Personal information
- Full name: Gina Lizeth Coello Touche
- Nationality: Honduran
- Born: 2 October 1962 (age 63)
- Height: 1.60 m (5 ft 3 in)
- Weight: 44 kg (97 lb)

Sport
- Sport: Long-distance running
- Event: Marathon

Medal record
Women's athletics
Representing Honduras
Central American Games
| Gold medal – first place | 1990 Tegucigalpa | Marathon |
| Silver medal – second place | 1994 San Salvador | Marathon |
| Gold medal – first place | 1997 San Pedro Sula | Marathon |
Central American Championships
| Bronze medal – third place | 1991 Tegucigalpa | 3000 m |

= Gina Coello =

Honduran long-distance runner

Gina Lizeth Coello Touche (born 2 October 1962) is a Honduran long-distance runner. She competed in the women's marathon at the 2000 Summer Olympics.

==Career==
In 1982, Coello broke the Honduran U20 1500 m record at a meeting in Tegucigalpa, running 4:57.7 minutes.

Coello represented Honduras at the 1987 Pan American Games. She finished 9th in the marathon, running 3:07:29 hours. Later that month at the 1987 World Championships in Athletics, Coello improved to 3:01:53 in the world championship marathon, finishing 31st and setting a Honduran national record.

In September 1989, Coello set the Honduran 3000 metres national record, running 10:46.30 minutes at a meeting in San José, Guatemala.
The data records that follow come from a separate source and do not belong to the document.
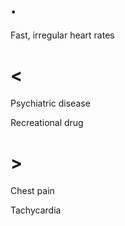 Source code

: # .

Fast, irregular heart rates

# <

Psychiatric disease

Recreational drug

# >

Chest pain

Tachycardia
Coello won her first Central American Games medal at the 1990 edition, winning gold in the marathon. Her time was 3:13:10 hours over the Tegucigalpa course in her home country.
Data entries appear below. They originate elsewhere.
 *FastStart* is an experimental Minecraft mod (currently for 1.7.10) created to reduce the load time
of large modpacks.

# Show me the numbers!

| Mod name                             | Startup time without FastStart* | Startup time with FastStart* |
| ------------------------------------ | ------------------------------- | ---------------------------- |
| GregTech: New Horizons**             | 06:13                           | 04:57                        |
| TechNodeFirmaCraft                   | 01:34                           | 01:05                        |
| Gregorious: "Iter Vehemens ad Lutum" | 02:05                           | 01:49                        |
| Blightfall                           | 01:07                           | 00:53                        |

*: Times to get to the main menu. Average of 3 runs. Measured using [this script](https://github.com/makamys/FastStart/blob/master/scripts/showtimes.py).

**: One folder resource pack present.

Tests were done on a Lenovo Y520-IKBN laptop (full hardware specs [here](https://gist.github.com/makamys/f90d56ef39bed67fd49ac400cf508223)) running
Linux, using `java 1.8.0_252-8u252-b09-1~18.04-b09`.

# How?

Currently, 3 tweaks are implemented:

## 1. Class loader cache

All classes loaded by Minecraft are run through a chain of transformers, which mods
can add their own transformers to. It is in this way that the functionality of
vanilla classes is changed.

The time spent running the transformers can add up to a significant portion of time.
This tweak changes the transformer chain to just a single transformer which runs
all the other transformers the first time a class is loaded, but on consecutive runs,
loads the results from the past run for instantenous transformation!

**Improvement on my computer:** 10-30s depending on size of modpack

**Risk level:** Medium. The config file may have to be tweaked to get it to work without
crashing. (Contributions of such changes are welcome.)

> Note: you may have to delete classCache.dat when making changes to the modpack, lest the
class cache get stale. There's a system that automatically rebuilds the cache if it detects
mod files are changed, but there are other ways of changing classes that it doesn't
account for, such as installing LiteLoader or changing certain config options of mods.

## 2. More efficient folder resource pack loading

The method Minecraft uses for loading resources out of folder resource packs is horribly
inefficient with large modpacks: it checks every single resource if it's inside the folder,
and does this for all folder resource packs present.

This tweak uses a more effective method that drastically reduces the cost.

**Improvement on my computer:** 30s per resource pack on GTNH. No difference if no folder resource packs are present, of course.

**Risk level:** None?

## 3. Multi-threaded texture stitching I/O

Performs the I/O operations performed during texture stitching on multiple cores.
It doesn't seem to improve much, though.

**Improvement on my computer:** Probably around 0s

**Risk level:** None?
At the 1991 Central American Championships in Athletics in June, Coello won the bronze medal in the 3000 metres, the longest women's distance offered, in 10:59.22 minutes. Later that year, Coello finished 23rd at the 1991 World Championships marathon in another national record time of 2:59:54.

In October 1994, Coello finished 6th at the Ibero-American Championships 15000 m finals in 5:16.38. At the 1994 Central American Games in El Salvador, Coello won the marathon silver medal behind Maritza Martínez of Costa Rica, running 3:11:13 hours.

Coello finished 52nd at the 1997 World Championships marathon in 3:17:33. She followed that by winning her second Central American Games marathon gold medal, running 3:23:51 at the event in San Pedro Sula, Honduras.

In February 1999, Coello ran 2:59:37 at the Los Angeles Marathon to set a new personal best. She finished 8th at the 1999 Pan American Games marathon in 3:00:17 and then placed 41st at the 1999 World Championships, setting another national record in 2:58:11. At the 1999 IAAF World Half Marathon Championships, Coello ran 1:30:27 hours for 64th place.

Coello qualified to represent Honduras at the 2000 Olympics. In the Olympic marathon, she placed 42nd in 3:02:32. At a separate marathon in 2000, Coello ran her personal best of 2:58:00.

==Personal life==
Coello lived with her domestic partner Juan Arnelo Henríquez Petit. In 2009, Petit died and was suspected to have been killed in response to his complaints against white-tailed deer hunting.